Self-Test Questions Why are capital budgeting decisions so important to the success of a firm? Why is the sales forecast a key element in a capital budgeting decision?
Generating ideas for capital projects The same general concepts that we developed for security analysis are involved in capital budgeting. However, whereas a set of stocks and bonds exists in the securities market, and investors select from this set, capital budgeting projects are created by the firm. For example, a sales representative may report that customers are asking for a particular product that the company does not now produce. The sales manager then discusses the idea with the marketing research group to determine the size of the market for the proposed product. If it appears likely that a significant market does exist, cost accountants and engineers will be asked to estimate production costs. If it appears that the product can be produced and sold at a sufficient profit, the project will be undertaken.
A firm's growth, and even its ability to remain competitive and to survive, depends upon a constant flow of ideas for new products, ways to make existing products better, and ways to produce output at a lower cost.
Accordingly, a well-managed firm will go to great lengths to develop good capital budgeting proposals. For example, the executive vice president of one very successful corporation indicated that his company takes the following steps to generate projects:
Our R&D department is constantly searching for new products and also for ways to improve existing products. In addition, our executive committee, which consists of senior executives in marketing, production, and finance, identifies the products and markets in which our company will compete, and the committee sets long-run targets for each division. These targets, which are spelled out in the corporation's strategic business plan, provide a general guide to the operating executives who must meet them. These executives then seek new products, set expansion plans for existing products, and look for ways to reduce production and distribution costs. Since bonuses and promotions are based in large part on each unit's ability to meet or exceed its targets, these economic incentives encourage our operating executives to seek out profitable investment opportunities.
While our senior executives are judged and rewarded on the basis of how well their units perform, people further down the line are given bonuses for specific suggestions, including ideas that lead to profitable investments.

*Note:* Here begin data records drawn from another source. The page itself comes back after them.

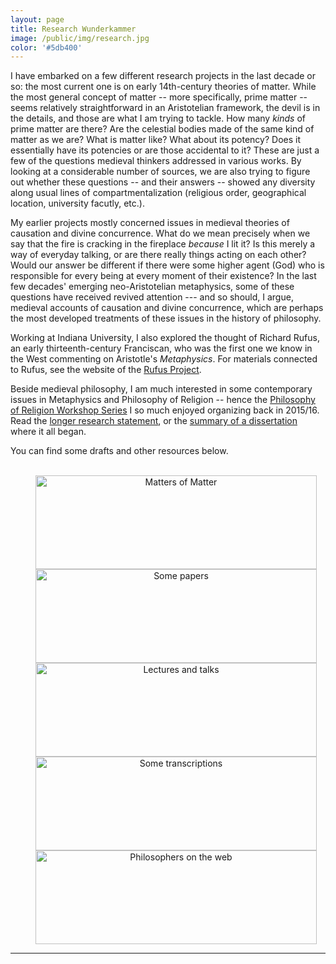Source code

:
 ```yaml
---
layout: page
title: Research Wunderkammer
image: /public/img/research.jpg
color: '#5db400'
---
```


I have embarked on a few different research projects in the last decade or so: the most current one is on early 14th-century theories of matter. While the most general concept of matter -- more specifically, prime matter -- seems relatively straightforward in an Aristotelian framework, the devil is in the details, and those are what I am trying to tackle. How many *kinds* of prime matter are there? Are the celestial bodies made of the same kind of matter as we are? What is matter like? What about its potency? Does it essentially have its potencies or are those accidental to it? These are just a few of the questions medieval thinkers addressed in various works. By looking at a considerable number of sources, we are also trying to figure out whether these questions -- and their answers -- showed any diversity along usual lines of compartmentalization (religious order, geographical location, university facutly, etc.). 

My earlier projects mostly concerned issues in medieval theories of causation and divine concurrence. What do we mean precisely when we say that the fire is cracking in the fireplace *because* I lit it? Is this merely a way of everyday talking, or are there really things acting on each other? Would our answer be different if there were some higher agent (God) who is responsible for every being at every moment of their existence? In the last few decades' emerging neo-Aristotelian metaphysics, some of these questions have received revived attention --- and so should, I argue, medieval accounts of causation and divine concurrence, which are perhaps the most developed treatments of these issues in the history of philosophy.

Working at Indiana University, I also explored the thought of Richard Rufus, an early thirteenth-century Franciscan, who was the first one we know in the West commenting on Aristotle's *Metaphysics*. For materials connected to Rufus, see the website of the <a href="http://rrp.stanford.edu" target = "_blank">Rufus Project</a>.

<!--> Beside medieval philosophy, I am much interested in some contemporary issues in Metaphysics and Philosophy of Religion -- hence the <a href="{{ site.baseurl }}/public/archive/Religion">Philosophy of Religion Workshop Series</a> I so much enjoyed organizing back in 2015/16.

Read the <a href="{{ site.baseurl }}/1_research/research.pdf">longer research statement</a>, or the <a href="{{ site.baseurl }}/1_research/dissum.pdf">summary of a dissertation</a> where it all began.
<!-->

You can find some drafts and other resources below.

<div>
<br>
<center>
<a href="https://publish.obsidian.md/zvtoth" target="_blank"><img src="{{ site.baseurl }}/public/img/matter2.jpg" width="450" height="150" title="Matters of Matter" hspace="40" /></a><br>
<a href="{{ site.baseurl }}/1_research/papers "><img src="{{ site.baseurl }}/public/img/papers2.jpg" width="450" height="150" title="Some papers" hspace="40" /></a><br>
<a href="{{ site.baseurl }}/1_research/talks "><img src="{{ site.baseurl }}/public/img/talks.jpg" width="450" height="150" title="Lectures and talks" hspace="40" /></a><br>
<a href="{{ site.baseurl }}/1_research/transcriptions "><img src="{{ site.baseurl }}/public/img/transcriptions.jpg" width="450" height="150" title="Some transcriptions" hspace="40" /></a><br>
<a href="{{ site.baseurl }}/1_research/links "><img src="{{ site.baseurl }}/public/img/links.jpg" width="450" height="150" title="Philosophers on the web" hspace="40" /></a>
</center>
</div>

---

Additionally, a percentage of our corporate profit is set aside for distribution to nonexecutive employees, and we have an Employees' Stock Ownership Plan (ESOP) to provide further incentives. Our objective is to encourage employees at all levels to keep on the lookout for good ideas, including those that lead to capital investments.
If a firm has capable and imaginative executives and employees, and if its incentive system is working properly, many ideas for capital investment will be advanced. Since some ideas will be good ones while others will not, procedures must be established for screening projects, our topic in the remainder of the chapter.
Self-Test Question How does a firm get ideas for capital projects?
Oject classifications Analyzing capital expenditure proposals is not a costless operation— benefits can be gained, but analysis does have a cost. For certain types of projects, a relatively detailed analysis may be warranted;
for others, simpler procedures should be used. Accordingly, firms generally classify projects into the following categories, and they analyze projects in each category somewhat differently:
1. Replacement: maintenance of business. One category consists of expenditures necessary to replace worn-out or damaged equipment used in the production of profitable products. These replacement projects are necessary if the firm is to continue in business. The only issues here are (a) should we continue to produce these products or services, and (b) should we continue to use our existing production processes? The answers are usually "yes," so maintenance decisions are normally made without going through an elaborate decision process.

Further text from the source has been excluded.